[Extracted records]
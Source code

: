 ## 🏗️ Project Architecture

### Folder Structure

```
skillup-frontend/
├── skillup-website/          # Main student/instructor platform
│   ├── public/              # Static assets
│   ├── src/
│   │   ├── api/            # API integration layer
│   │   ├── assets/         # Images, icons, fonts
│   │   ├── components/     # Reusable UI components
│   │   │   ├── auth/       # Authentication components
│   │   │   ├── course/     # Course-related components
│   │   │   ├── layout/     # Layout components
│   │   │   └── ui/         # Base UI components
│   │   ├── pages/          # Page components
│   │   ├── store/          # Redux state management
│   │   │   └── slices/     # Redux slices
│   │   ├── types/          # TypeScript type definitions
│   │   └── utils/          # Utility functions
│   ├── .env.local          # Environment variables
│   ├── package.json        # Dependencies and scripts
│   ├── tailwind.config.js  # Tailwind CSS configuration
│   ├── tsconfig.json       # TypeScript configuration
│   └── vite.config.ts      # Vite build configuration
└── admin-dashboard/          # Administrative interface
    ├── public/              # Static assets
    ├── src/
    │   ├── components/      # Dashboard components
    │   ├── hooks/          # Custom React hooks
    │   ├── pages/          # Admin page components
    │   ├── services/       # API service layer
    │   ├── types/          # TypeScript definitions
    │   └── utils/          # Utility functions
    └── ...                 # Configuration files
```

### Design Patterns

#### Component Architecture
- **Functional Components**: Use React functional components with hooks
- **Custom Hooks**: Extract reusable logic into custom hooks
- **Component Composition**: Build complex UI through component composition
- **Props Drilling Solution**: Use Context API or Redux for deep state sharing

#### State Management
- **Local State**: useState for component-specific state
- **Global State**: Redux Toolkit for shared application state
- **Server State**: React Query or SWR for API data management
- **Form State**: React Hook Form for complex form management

:: WHAT YOU NEED TO DO ::
Scan the entries above for the word "TypeScript". Report the lines that hold it.

:: ANSWER BELOW ::
│   │   ├── types/          # TypeScript type definitions
│   ├── tsconfig.json       # TypeScript configuration
    │   ├── types/          # TypeScript definitions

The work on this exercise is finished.